MATERIALS PROVIDED:

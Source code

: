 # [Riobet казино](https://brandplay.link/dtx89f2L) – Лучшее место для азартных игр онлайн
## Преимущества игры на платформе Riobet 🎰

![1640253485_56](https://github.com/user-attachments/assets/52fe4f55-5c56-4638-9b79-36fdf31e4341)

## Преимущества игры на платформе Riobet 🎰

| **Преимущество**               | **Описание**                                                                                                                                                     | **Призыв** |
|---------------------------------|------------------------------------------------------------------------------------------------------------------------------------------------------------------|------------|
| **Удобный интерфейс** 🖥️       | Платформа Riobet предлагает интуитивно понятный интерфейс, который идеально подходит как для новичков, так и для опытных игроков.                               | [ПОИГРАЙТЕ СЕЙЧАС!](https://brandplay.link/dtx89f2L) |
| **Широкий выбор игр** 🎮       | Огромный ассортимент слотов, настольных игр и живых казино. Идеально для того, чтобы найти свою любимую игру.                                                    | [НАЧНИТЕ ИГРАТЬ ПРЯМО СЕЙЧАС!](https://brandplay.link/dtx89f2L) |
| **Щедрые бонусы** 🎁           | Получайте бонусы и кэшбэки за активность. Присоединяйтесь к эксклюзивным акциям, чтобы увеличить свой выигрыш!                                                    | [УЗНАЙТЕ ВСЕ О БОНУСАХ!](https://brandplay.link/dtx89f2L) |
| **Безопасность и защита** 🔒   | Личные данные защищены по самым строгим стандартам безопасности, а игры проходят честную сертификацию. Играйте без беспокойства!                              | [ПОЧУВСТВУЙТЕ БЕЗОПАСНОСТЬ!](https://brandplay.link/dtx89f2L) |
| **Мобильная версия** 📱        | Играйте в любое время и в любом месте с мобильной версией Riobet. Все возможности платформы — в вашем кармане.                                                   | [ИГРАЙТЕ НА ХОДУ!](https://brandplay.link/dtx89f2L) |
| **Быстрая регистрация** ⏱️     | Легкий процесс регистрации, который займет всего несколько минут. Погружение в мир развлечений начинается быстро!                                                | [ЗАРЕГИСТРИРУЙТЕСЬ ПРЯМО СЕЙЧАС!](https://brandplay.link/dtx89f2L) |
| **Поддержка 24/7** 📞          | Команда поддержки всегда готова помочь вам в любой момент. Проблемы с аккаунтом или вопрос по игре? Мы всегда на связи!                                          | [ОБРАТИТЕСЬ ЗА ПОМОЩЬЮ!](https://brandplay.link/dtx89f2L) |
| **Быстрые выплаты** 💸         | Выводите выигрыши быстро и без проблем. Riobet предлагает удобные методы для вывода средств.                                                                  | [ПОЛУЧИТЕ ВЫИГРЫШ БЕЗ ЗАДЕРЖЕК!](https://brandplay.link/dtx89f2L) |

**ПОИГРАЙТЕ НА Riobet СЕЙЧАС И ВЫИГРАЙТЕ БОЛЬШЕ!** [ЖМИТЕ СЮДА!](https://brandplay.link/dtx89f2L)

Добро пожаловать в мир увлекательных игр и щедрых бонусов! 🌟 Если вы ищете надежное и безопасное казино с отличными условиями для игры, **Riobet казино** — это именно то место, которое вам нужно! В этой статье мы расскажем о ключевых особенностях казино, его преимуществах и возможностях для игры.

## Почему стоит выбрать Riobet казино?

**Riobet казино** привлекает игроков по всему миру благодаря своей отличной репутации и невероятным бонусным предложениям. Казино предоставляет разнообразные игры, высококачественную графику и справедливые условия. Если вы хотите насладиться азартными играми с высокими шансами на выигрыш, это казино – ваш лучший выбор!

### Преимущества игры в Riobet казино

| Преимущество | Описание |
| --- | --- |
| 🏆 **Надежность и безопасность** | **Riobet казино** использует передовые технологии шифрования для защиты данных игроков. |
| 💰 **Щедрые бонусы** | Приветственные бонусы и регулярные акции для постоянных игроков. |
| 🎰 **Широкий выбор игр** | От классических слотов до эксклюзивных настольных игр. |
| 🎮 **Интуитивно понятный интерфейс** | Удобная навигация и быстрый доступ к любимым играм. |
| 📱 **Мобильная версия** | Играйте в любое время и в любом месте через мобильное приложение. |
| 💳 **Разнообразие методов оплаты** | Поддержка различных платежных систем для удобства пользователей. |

TASK TO CARRY OUT: Every entry is to be retyped word for word.

EXERCISE OUTPUT:
Source code

: # [Riobet казино](https://brandplay.link/dtx89f2L) – Лучшее место для азартных игр онлайн
## Преимущества игры на платформе Riobet 🎰

![1640253485_56](https://github.com/user-attachments/assets/52fe4f55-5c56-4638-9b79-36fdf31e4341)

## Преимущества игры на платформе Riobet 🎰

| **Преимущество**               | **Описание**                                                                                                                                                     | **Призыв** |
|---------------------------------|------------------------------------------------------------------------------------------------------------------------------------------------------------------|------------|
| **Удобный интерфейс** 🖥️       | Платформа Riobet предлагает интуитивно понятный интерфейс, который идеально подходит как для новичков, так и для опытных игроков.                               | [ПОИГРАЙТЕ СЕЙЧАС!](https://brandplay.link/dtx89f2L) |
| **Широкий выбор игр** 🎮       | Огромный ассортимент слотов, настольных игр и живых казино. Идеально для того, чтобы найти свою любимую игру.                                                    | [НАЧНИТЕ ИГРАТЬ ПРЯМО СЕЙЧАС!](https://brandplay.link/dtx89f2L) |
| **Щедрые бонусы** 🎁           | Получайте бонусы и кэшбэки за активность. Присоединяйтесь к эксклюзивным акциям, чтобы увеличить свой выигрыш!                                                    | [УЗНАЙТЕ ВСЕ О БОНУСАХ!](https://brandplay.link/dtx89f2L) |
| **Безопасность и защита** 🔒   | Личные данные защищены по самым строгим стандартам безопасности, а игры проходят честную сертификацию. Играйте без беспокойства!                              | [ПОЧУВСТВУЙТЕ БЕЗОПАСНОСТЬ!](https://brandplay.link/dtx89f2L) |
| **Мобильная версия** 📱        | Играйте в любое время и в любом месте с мобильной версией Riobet. Все возможности платформы — в вашем кармане.                                                   | [ИГРАЙТЕ НА ХОДУ!](https://brandplay.link/dtx89f2L) |
| **Быстрая регистрация** ⏱️     | Легкий процесс регистрации, который займет всего несколько минут. Погружение в мир развлечений начинается быстро!                                                | [ЗАРЕГИСТРИРУЙТЕСЬ ПРЯМО СЕЙЧАС!](https://brandplay.link/dtx89f2L) |
| **Поддержка 24/7** 📞          | Команда поддержки всегда готова помочь вам в любой момент. Проблемы с аккаунтом или вопрос по игре? Мы всегда на связи!                                          | [ОБРАТИТЕСЬ ЗА ПОМОЩЬЮ!](https://brandplay.link/dtx89f2L) |
| **Быстрые выплаты** 💸         | Выводите выигрыши быстро и без проблем. Riobet предлагает удобные методы для вывода средств.                                                                  | [ПОЛУЧИТЕ ВЫИГРЫШ БЕЗ ЗАДЕРЖЕК!](https://brandplay.link/dtx89f2L) |

**ПОИГРАЙТЕ НА Riobet СЕЙЧАС И ВЫИГРАЙТЕ БОЛЬШЕ!** [ЖМИТЕ СЮДА!](https://brandplay.link/dtx89f2L)

Добро пожаловать в мир увлекательных игр и щедрых бонусов! 🌟 Если вы ищете надежное и безопасное казино с отличными условиями для игры, **Riobet казино** — это именно то место, которое вам нужно! В этой статье мы расскажем о ключевых особенностях казино, его преимуществах и возможностях для игры.

## Почему стоит выбрать Riobet казино?

**Riobet казино** привлекает игроков по всему миру благодаря своей отличной репутации и невероятным бонусным предложениям. Казино предоставляет разнообразные игры, высококачественную графику и справедливые условия. Если вы хотите насладиться азартными играми с высокими шансами на выигрыш, это казино – ваш лучший выбор!

### Преимущества игры в Riobet казино

| Преимущество | Описание |
| --- | --- |
| 🏆 **Надежность и безопасность** | **Riobet казино** использует передовые технологии шифрования для защиты данных игроков. |
| 💰 **Щедрые бонусы** | Приветственные бонусы и регулярные акции для постоянных игроков. |
| 🎰 **Широкий выбор игр** | От классических слотов до эксклюзивных настольных игр. |
| 🎮 **Интуитивно понятный интерфейс** | Удобная навигация и быстрый доступ к любимым играм. |
| 📱 **Мобильная версия** | Играйте в любое время и в любом месте через мобильное приложение. |
| 💳 **Разнообразие методов оплаты** | Поддержка различных платежных систем для удобства пользователей. |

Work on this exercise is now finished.